It is interesting to note that never has Geography been more applicable than now, right this minute. As a species, we are constantly striving to make sense of this world we call home. The use of fossil fuels and whether we should have stopped using them last century. The development of clean, public transport and how to make it sustainable. Food miles, energy use, access to drinking water and sanitation, global trade agreements, our personal carbon footprint, the democratic process, free speech, the rise of the megacity, the Pangolin’s plight, whales beaching themselves in Yorkshire, the seemingly unstoppable loss of the rainforests, Malthusian ‘checks’ on population growth, autocrats and oligarchs, climate change and of course, the peculiarities of being an online influencer!
If all of this sounds a little depressing that is because it is! However, there is another side to this beautiful planet, and indeed, to us as a species. We have the capacity to cause great harm and yet we can also be saviours to so many things in need and also enjoy the simplest of details. This last thirteen months have been challenging for all of us and yet we have not let it break our spirit. I have seen and heard of countless acts of kindness, to friends and strangers alike, and there have been moments to treasure. A cake . . . baked and delivered to those who are self-isolating; shopping . . . fetched for those who cannot fetch it themselves, a virtual hug from one to another, a smile shared across a room, a wave through a window. Our senses have been overloaded with the beauty of this world: the song of a Robin in the early morning mist, the red hues as the sun rises into the sky, a glimpse of a deer in the woods, a cloud drifting through the azure firmament, dew glistening on blades of grass, the first taste of a homegrown raspberry as it bursts on your tongue.

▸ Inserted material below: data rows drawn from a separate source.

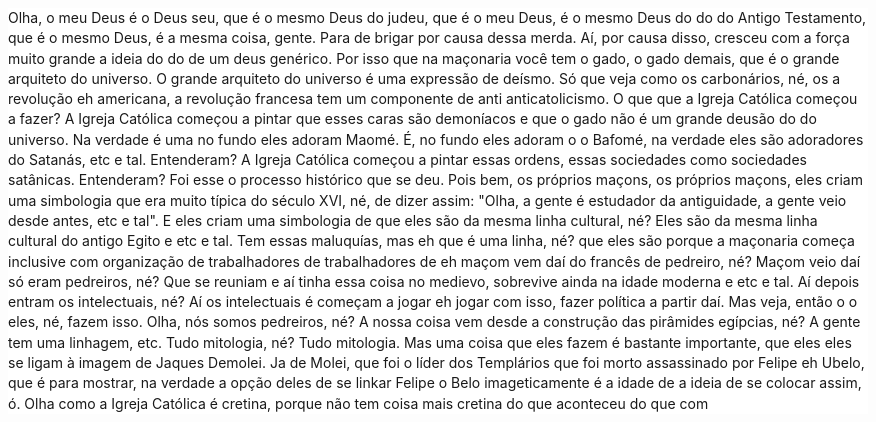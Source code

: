 Olha, o meu Deus é o Deus seu, que é o
mesmo Deus do judeu, que é o meu Deus, é
o mesmo Deus do do do Antigo Testamento,
que é o mesmo Deus, é a mesma coisa,
gente. Para de brigar por causa dessa
merda. Aí, por causa disso, cresceu com
a força muito grande a ideia do do de um
deus genérico. Por isso que na maçonaria
você tem o gado, o gado demais, que é o
grande arquiteto do universo. O grande
arquiteto do universo é uma expressão de
deísmo. Só que veja como os carbonários,
né, os a revolução eh americana, a
revolução francesa tem um componente de
anti anticatolicismo. O que que a Igreja
Católica começou a fazer? A Igreja
Católica começou a pintar que esses
caras são demoníacos e que o gado não é
um grande deusão do do universo. Na
verdade é uma no fundo eles adoram
Maomé. É, no fundo eles adoram o o
Bafomé, na verdade eles são adoradores
do Satanás, etc e tal. Entenderam?
A Igreja Católica começou a pintar essas
ordens, essas sociedades como sociedades
satânicas. Entenderam? Foi esse o
processo histórico que se deu. Pois bem,
os próprios maçons, os próprios maçons,
eles criam uma simbologia que era muito
típica do século XVI, né, de dizer
assim: "Olha, a gente é estudador da
antiguidade, a gente veio desde antes,
etc e tal". E eles criam uma simbologia
de que eles são da mesma linha cultural,
né? Eles são da mesma linha cultural do
antigo Egito e etc e tal. Tem essas
maluquías, mas eh que é uma linha, né?
que eles são porque a maçonaria começa
inclusive com organização de
trabalhadores de trabalhadores de eh
maçom vem daí do francês de pedreiro,
né? Maçom veio daí só eram pedreiros,
né? Que se reuniam e aí tinha essa coisa
no medievo, sobrevive ainda na idade
moderna e etc e tal. Aí depois entram os
intelectuais, né? Aí os intelectuais é
começam a jogar eh jogar com isso, fazer
política a partir daí. Mas veja, então o
o eles, né, fazem isso. Olha, nós somos
pedreiros, né? A nossa coisa vem desde a
construção das pirâmides egípcias, né? A
gente tem uma linhagem, etc. Tudo
mitologia, né? Tudo mitologia. Mas uma
coisa que eles fazem é bastante
importante, que eles eles se ligam à
imagem de Jaques Demolei. Ja de Molei,
que foi o líder dos Templários que foi
morto assassinado por Felipe eh Ubelo,
que é para mostrar, na verdade a opção
deles de se linkar Felipe o Belo
imageticamente é a idade de a ideia de
se colocar assim, ó. Olha como a Igreja
Católica é cretina, porque não tem coisa
mais cretina do que aconteceu do que com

We have an immeasurable capacity to do good in this world, to make others’ lives just a little bit better and when all is said and done, wouldn’t we want to? Geography surrounds us and never has it been more applicable than now. It is in everything we see, taste, smell, hear. It is in that flower that is blooming outside your window. It is in those apples you decided to get last week. It is in the face of your new-born daughter who has your grandmother’s eyes. Take a moment, take a breath, pause, and delight in these small insignificances for one day you will realise that they were the most important events of all.